Your answer should be one number: how many lines below have the word "distances".

> [EXTRACTED ENTRIES]:

=======

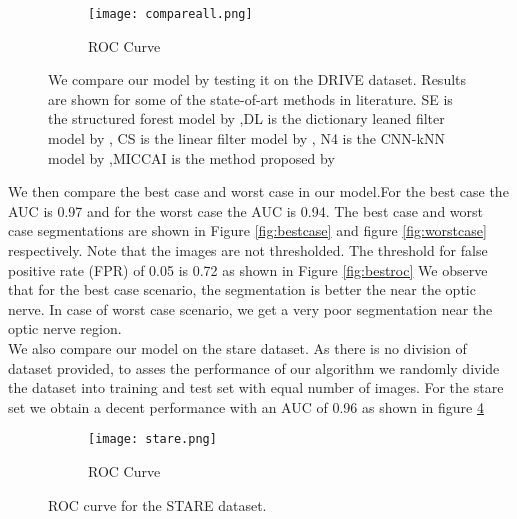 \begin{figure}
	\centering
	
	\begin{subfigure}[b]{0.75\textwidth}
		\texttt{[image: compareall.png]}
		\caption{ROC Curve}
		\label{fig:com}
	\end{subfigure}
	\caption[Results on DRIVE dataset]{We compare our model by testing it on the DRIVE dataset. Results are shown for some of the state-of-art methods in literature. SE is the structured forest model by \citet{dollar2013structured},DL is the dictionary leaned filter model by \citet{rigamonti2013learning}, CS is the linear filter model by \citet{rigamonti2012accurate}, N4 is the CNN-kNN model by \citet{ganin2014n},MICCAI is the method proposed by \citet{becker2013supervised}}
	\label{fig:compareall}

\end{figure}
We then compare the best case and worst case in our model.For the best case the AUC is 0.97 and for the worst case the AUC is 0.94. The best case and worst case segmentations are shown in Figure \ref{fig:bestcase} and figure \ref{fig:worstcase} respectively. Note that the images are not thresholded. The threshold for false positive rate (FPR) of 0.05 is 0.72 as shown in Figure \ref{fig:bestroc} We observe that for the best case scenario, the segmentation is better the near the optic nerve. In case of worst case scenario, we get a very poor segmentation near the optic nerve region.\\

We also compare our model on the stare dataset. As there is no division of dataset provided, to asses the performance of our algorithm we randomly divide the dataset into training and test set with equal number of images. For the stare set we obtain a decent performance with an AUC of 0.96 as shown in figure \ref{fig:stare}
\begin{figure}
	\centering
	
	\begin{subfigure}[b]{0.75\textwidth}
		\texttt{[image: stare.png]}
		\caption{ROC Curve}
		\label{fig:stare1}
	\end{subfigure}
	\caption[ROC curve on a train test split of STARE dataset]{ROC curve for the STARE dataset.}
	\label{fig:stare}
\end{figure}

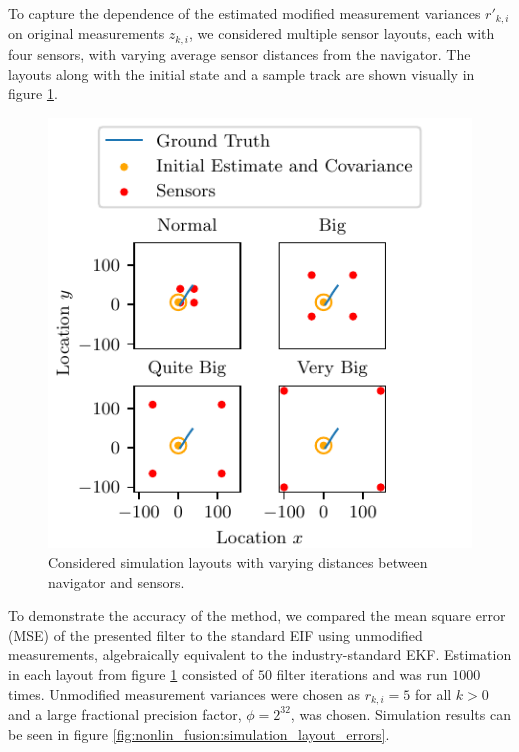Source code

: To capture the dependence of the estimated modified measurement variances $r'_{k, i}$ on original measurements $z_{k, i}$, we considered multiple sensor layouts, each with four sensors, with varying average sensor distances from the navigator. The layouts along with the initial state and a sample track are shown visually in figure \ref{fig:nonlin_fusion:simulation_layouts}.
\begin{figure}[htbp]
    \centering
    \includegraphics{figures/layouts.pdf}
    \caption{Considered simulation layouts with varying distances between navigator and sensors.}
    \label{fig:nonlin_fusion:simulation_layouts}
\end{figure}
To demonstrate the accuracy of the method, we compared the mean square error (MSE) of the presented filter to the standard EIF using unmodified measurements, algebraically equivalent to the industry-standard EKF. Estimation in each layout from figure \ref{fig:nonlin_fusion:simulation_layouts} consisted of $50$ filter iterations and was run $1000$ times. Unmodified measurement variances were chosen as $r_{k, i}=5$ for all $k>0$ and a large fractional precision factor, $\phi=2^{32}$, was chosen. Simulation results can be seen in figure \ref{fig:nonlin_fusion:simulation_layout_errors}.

=======

> [PROBLEM SOLUTION]:
2